そんな泥沼のような状況の中で、事務職として唯一できることは「自分の身の潔白と、次への備えを証明すること」だけです。
- 「気づけなかったこと」を責めない: 巧妙に情報を遮断する経営者の前で、一従業員が不正を食い止めるのは不可能です。
- 物理的・心理的な距離を置く: 「[会社が消える前に!本部事務員が教える「絶対に死守すべき重要書類」リスト]」で紹介した重要書類を確実に手元に残してください。不正の片棒を担がされる前に、速やかに次の場所を探すべきです。

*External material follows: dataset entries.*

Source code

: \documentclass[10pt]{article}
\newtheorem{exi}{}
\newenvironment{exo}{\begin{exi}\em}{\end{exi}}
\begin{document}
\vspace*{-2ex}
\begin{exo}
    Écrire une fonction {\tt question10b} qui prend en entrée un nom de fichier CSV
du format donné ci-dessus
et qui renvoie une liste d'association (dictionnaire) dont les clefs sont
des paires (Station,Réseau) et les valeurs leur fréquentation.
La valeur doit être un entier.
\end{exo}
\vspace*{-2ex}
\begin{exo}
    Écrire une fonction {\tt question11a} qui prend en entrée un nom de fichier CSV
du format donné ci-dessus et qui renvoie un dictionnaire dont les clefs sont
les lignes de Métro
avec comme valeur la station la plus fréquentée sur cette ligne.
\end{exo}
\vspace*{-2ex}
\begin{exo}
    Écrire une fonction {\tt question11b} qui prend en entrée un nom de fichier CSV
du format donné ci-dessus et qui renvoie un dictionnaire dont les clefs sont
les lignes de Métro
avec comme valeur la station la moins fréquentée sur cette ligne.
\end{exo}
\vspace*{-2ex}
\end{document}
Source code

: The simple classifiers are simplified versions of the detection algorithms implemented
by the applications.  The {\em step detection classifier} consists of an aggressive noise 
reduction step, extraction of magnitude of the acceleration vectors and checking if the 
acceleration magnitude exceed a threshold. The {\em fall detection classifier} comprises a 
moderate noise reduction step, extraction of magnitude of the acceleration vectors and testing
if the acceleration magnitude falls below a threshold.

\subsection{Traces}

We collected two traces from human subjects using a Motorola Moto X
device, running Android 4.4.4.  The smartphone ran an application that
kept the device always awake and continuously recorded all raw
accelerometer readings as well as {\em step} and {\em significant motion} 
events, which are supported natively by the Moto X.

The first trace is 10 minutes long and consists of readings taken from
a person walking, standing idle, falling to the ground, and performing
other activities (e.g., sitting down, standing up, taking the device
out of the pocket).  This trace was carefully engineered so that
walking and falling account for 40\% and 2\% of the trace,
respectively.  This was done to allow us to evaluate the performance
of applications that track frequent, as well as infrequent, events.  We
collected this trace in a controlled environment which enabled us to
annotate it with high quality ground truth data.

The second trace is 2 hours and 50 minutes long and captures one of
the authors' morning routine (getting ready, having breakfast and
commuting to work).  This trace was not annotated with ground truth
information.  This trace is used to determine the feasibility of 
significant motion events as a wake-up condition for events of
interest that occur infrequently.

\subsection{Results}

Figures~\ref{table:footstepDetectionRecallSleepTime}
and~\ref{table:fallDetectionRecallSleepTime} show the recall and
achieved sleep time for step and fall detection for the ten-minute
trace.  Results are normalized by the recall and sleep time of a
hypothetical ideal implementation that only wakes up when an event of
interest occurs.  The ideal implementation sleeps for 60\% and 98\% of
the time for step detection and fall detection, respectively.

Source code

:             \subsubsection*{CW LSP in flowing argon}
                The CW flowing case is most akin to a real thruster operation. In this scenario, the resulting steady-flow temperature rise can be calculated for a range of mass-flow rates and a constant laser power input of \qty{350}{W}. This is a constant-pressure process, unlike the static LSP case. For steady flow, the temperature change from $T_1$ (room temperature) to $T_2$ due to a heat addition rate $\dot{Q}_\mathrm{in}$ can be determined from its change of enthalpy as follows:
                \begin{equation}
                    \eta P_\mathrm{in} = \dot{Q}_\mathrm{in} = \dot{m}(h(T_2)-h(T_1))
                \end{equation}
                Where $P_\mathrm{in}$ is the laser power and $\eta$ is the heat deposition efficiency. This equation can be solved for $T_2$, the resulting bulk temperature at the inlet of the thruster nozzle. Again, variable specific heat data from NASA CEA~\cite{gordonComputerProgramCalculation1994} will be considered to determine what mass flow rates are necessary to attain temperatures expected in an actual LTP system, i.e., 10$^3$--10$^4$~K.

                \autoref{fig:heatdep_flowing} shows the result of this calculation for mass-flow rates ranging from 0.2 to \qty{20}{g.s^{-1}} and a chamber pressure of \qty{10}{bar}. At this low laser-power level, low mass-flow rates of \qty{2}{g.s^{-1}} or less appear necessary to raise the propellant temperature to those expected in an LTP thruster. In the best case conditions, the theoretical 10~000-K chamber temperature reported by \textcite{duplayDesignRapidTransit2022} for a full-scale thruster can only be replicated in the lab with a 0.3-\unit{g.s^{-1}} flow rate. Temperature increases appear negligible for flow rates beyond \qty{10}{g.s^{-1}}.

不正を繰り返すトップと心中しても、失われた信頼や時間は二度と戻ってきません。
あなたの正義感は、正しい場所で使ってほしい
本部事務員として目撃した「不自然な静寂」と、数年後に暴かれた「私物化」の真実。
それは、ガバナンスが崩壊した組織が辿る、必然の末路でした。
もし今、あなたが職場のお金の流れに「言いようのない闇」を感じているなら、その直感は正しいかもしれません。
会社という器が壊れても、あなたのスキルと人生まで壊させる必要はないのです。
手遅れになる前に、あなた自身の「生存戦略」を最優先で実行してください。